Raise Interest Rates, to Slow Inflation; Bank of Canada

Mark-CarneyAccording to most economists, Bank of Canada Governor Mark Carney will probably raise interest rates, to slow inflation. Fixed-income investors aren’t so sure.

Twenty-five of 27 economists in a Bloomberg survey said that Carney would augment the record low lending rate by a quarter- percentage point to 0.5 percent, the first Group of Seven central banker to do so since last year’s global recession.

Yields on overnight index swaps on May 28, meantime, indicated a 70 percent to 80 percent chance of a rate boost, said Doug Porter, deputy chief economist at BMO Capital Markets.
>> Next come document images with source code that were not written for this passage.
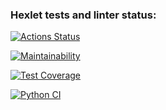 ### Hexlet tests and linter status:
[![Actions Status](https://github.com/DaniilShomin/python-project-50/actions/workflows/hexlet-check.yml/badge.svg)](https://github.com/DaniilShomin/python-project-50/actions)

[![Maintainability](https://api.codeclimate.com/v1/badges/38598110a94754e8b4f2/maintainability)](https://codeclimate.com/github/DaniilShomin/python-project-50/maintainability)

[![Test Coverage](https://api.codeclimate.com/v1/badges/38598110a94754e8b4f2/test_coverage)](https://codeclimate.com/github/DaniilShomin/python-project-50/test_coverage)

[![Python CI](https://github.com/DaniilShomin/python-project-50/actions/workflows/puci.yml/badge.svg)](https://github.com/DaniilShomin/python-project-50/actions/workflows/puci.yml)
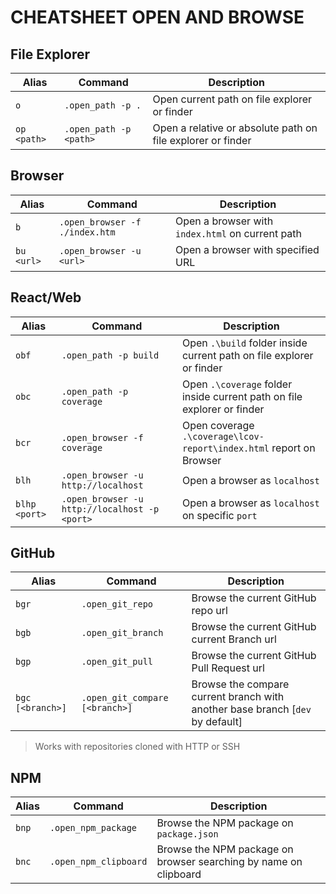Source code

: # CHEATSHEET OPEN AND BROWSE

## File Explorer

|Alias|Command|Description|
|---|---|---|
|`o`|`.open_path -p .`|Open current path on file explorer or finder|
|`op <path>`|`.open_path -p <path>`|Open a relative or absolute path on file explorer or finder|

## Browser

|Alias|Command|Description|
|---|---|---|
|`b`|`.open_browser -f ./index.htm`|Open a browser with `index.html` on current path|
|`bu <url>`|`.open_browser -u <url>`|Open a browser with specified URL|

## React/Web

|Alias|Command|Description|
|---|---|---|
|`obf`|`.open_path -p build`|Open `.\build` folder inside current path on file explorer or finder|
|`obc`|`.open_path -p coverage`|Open `.\coverage` folder inside current path on file explorer or finder|
|`bcr`|`.open_browser -f coverage`|Open coverage `.\coverage\lcov-report\index.html` report on Browser|
|`blh`|`.open_browser -u http://localhost`|Open a browser as `localhost`|
|`blhp <port>`|`.open_browser -u http://localhost -p <port>`|Open a browser as `localhost` on specific `port`|

## GitHub

|Alias|Command|Description|
|---|---|---|
|`bgr`|`.open_git_repo`|Browse the current GitHub repo url|
|`bgb`|`.open_git_branch`|Browse the current GitHub current Branch url|
|`bgp`|`.open_git_pull`|Browse the current GitHub Pull Request url|
|`bgc [<branch>]`|`.open_git_compare [<branch>]`|Browse the compare current branch with another base branch [`dev` by default] |

> Works with repositories cloned with HTTP or SSH

## NPM

|Alias|Command|Description|
|---|---|---|
|`bnp`|`.open_npm_package`| Browse the NPM package on `package.json`|
|`bnc`|`.open_npm_clipboard`|Browse the NPM package on browser searching by name on clipboard|
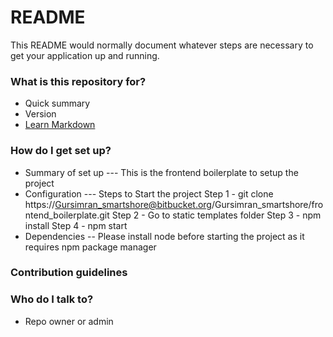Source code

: # README #

This README would normally document whatever steps are necessary to get your application up and running.

### What is this repository for? ###

* Quick summary
* Version
* [Learn Markdown](https://bitbucket.org/tutorials/markdowndemo)

### How do I get set up? ###

* Summary of set up
    --- This is the frontend boilerplate to setup the project
* Configuration
    --- Steps to Start the project
    Step 1  -  git clone https://Gursimran_smartshore@bitbucket.org/Gursimran_smartshore/frontend_boilerplate.git
    Step 2  -  Go to static templates folder
    Step 3 - npm install
    Step 4 - npm start
* Dependencies
   -- Please install node before starting the project as it requires npm package manager

### Contribution guidelines ###

<!-- * Writing tests
* Code review
* Other guidelines -->

### Who do I talk to? ###

* Repo owner or admin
Canada’s domestic spending has shown strength, including a report today that economists predict will show 5.9 percent first-quarter growth at an annualized rate, the fastest in a decade. Employment gains set a record in April, and retail sales rose the most in March in five years. For some investors those data are overshadowed by concern European governments will struggle to finance deficits, slowing global growth.

“Whatever the surveys and market prices are showing, many still believe it’s a close call”, Toronto-based Porter said. “Based on the domestic fundamentals there’s no debate whatsoever,” Porter said. “The only debate is whether the bank dares to hike interest rates in what could be the eye of the hurricane, or whether it could be a passing storm”.

Elsewhere in credit markets, the extra yield investors demanded to own Canadian high-yield rather than federal government debt was 542 basis points on May 27, compared with 497 basis points April 30, according to a Bank of America Merrill Lynch index. A basis point is 0.01 percentage point.